- **Task to complete**: Going through the entries below, tally the lines that hold the word "based" and state the result alone.

- **Data entries**:

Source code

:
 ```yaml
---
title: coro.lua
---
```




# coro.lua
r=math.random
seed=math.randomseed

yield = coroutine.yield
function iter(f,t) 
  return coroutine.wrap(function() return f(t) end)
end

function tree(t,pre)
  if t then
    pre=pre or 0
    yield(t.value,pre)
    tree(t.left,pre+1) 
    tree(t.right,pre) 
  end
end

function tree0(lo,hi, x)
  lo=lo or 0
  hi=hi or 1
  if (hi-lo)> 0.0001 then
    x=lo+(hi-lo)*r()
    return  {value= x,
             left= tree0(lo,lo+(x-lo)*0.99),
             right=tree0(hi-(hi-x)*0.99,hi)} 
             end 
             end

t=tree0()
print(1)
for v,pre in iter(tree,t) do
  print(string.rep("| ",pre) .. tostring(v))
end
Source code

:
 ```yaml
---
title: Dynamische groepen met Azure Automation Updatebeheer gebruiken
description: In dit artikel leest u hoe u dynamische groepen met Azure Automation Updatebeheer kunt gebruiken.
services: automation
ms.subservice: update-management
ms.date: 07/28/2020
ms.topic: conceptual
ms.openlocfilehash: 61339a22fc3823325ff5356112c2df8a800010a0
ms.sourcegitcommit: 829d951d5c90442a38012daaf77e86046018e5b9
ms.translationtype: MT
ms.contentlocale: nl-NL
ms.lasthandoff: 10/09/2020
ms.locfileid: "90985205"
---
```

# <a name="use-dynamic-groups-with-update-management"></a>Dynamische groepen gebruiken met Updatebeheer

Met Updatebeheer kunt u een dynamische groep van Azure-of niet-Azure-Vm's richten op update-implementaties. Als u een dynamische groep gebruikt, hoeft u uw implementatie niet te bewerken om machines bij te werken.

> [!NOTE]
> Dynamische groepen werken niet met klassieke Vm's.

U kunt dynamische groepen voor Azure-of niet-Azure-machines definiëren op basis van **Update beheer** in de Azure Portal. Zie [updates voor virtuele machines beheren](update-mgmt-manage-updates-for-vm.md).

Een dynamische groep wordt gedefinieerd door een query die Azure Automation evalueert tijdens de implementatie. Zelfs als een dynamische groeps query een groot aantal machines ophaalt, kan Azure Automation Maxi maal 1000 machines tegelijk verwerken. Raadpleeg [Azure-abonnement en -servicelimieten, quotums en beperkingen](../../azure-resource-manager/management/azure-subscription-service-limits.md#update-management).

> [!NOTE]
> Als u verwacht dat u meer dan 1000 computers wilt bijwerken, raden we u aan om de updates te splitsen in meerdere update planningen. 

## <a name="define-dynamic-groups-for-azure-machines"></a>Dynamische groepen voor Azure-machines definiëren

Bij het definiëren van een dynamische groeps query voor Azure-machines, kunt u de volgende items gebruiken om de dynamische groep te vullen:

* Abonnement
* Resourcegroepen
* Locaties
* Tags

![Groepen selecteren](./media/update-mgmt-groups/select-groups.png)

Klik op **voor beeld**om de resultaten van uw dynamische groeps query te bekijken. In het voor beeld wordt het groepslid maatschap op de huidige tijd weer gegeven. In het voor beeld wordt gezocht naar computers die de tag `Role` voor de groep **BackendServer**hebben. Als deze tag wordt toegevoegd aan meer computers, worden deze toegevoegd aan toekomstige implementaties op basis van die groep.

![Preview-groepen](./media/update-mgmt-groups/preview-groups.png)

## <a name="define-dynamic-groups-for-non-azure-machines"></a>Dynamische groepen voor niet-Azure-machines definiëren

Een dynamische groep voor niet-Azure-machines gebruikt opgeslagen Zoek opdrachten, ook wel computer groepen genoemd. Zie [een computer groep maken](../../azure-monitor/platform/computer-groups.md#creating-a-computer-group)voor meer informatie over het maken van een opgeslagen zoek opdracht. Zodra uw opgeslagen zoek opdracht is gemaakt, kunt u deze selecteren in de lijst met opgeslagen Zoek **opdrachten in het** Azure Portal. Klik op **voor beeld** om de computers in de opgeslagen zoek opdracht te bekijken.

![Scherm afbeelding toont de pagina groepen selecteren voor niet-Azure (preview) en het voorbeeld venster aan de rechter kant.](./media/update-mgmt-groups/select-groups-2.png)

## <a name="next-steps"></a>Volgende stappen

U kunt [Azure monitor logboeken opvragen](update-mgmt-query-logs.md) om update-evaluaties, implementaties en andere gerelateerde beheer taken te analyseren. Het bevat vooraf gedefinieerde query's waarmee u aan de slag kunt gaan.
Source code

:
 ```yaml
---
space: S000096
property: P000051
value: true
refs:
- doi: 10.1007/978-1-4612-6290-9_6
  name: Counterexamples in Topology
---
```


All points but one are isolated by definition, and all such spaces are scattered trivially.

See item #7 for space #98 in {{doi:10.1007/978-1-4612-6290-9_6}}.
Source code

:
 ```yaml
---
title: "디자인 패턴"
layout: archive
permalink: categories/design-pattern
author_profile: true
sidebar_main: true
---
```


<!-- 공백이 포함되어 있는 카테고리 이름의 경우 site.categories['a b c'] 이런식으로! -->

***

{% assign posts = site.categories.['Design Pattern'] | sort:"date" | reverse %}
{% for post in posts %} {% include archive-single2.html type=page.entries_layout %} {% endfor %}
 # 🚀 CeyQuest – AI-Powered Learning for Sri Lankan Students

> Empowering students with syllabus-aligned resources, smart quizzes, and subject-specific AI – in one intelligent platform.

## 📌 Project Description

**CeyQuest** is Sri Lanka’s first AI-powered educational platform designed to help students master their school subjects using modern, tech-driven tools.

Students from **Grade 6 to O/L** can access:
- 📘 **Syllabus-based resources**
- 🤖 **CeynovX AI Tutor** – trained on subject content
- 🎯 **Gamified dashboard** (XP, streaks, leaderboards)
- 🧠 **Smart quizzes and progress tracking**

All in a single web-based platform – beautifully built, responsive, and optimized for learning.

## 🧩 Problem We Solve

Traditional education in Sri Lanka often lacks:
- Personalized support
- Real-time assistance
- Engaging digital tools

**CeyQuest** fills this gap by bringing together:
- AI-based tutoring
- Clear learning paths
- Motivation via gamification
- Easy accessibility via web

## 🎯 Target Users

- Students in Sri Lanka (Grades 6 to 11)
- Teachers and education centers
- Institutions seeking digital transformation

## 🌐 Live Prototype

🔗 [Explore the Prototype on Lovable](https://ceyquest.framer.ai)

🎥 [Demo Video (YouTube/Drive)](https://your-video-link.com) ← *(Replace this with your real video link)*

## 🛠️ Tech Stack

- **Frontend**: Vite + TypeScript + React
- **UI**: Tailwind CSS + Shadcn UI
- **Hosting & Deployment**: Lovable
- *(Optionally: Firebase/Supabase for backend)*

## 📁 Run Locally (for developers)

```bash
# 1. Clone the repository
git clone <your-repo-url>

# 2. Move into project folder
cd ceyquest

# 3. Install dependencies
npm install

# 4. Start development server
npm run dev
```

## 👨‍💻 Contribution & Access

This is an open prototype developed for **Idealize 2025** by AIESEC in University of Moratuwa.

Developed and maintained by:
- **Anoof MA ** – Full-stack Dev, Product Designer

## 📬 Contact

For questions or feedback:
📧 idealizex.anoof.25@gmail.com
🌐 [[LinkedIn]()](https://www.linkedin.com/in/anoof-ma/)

- **Solution to this problem**: 3